■ Work instruction: What lines below contain the word "parameters"? Please pull each one out.
▼
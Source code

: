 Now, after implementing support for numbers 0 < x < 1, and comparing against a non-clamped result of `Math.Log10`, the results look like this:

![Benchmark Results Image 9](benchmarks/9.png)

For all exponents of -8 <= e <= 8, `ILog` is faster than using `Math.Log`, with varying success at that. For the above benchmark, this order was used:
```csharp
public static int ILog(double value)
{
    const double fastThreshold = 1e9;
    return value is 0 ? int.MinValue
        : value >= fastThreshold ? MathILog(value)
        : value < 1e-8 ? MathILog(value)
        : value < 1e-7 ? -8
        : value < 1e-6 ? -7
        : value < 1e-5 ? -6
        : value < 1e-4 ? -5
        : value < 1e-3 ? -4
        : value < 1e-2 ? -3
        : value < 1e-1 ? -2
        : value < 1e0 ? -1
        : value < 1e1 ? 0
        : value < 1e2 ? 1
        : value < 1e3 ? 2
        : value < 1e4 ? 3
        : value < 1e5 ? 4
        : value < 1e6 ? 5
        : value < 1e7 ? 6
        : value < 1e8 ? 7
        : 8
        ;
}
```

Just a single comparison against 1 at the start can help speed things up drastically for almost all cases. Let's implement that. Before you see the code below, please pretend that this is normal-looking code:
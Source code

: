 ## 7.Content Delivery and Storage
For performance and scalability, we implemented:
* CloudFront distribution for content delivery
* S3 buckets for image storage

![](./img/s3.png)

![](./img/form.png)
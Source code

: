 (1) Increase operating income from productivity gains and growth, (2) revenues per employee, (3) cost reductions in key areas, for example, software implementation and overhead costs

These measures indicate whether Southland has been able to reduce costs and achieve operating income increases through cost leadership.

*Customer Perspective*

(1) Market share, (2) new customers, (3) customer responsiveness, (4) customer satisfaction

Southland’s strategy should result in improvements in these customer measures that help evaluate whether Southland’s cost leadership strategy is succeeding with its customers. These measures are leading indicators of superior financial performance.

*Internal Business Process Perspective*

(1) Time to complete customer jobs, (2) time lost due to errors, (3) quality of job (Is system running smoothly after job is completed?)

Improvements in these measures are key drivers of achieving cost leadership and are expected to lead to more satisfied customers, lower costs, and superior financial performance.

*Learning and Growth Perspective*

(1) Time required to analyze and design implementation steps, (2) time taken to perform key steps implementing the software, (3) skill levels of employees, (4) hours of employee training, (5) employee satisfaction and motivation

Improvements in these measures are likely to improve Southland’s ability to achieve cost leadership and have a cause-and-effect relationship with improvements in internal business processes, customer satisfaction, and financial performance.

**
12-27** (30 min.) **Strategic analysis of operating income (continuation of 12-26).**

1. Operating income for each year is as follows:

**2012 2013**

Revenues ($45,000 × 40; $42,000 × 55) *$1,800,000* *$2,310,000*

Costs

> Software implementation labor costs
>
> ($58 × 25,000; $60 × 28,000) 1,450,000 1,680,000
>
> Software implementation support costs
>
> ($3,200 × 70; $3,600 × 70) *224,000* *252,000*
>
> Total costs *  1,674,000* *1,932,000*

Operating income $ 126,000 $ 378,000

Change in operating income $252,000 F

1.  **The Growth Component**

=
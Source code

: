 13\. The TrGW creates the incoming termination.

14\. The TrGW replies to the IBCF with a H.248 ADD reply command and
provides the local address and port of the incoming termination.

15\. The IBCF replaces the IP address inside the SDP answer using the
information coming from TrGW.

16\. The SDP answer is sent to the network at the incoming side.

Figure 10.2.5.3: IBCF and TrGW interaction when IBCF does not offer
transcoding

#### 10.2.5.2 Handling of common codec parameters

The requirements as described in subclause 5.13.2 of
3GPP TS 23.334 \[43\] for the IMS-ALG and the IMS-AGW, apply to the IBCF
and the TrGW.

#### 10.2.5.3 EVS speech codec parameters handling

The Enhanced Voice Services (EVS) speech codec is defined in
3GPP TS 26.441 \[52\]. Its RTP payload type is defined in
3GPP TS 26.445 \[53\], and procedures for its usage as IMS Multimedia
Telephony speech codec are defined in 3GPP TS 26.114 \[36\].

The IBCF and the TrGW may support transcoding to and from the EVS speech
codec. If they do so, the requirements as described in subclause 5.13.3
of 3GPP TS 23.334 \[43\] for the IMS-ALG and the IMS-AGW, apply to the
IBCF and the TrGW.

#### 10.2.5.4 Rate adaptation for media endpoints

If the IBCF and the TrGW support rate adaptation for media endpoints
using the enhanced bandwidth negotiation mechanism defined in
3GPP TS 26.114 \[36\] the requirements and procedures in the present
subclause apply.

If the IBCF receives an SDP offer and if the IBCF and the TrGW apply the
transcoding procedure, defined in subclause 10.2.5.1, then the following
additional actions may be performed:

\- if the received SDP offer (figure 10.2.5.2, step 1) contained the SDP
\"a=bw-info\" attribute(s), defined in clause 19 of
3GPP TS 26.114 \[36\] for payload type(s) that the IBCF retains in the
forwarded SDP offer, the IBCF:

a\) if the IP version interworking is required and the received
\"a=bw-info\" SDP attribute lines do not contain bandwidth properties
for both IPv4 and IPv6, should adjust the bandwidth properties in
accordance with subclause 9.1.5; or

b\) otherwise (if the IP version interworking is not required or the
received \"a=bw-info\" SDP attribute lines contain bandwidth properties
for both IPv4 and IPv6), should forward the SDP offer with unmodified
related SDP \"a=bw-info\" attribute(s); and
▲
■ Your solution:
#### 10.2.5.2 Handling of common codec parameters
#### 10.2.5.3 EVS speech codec parameters handling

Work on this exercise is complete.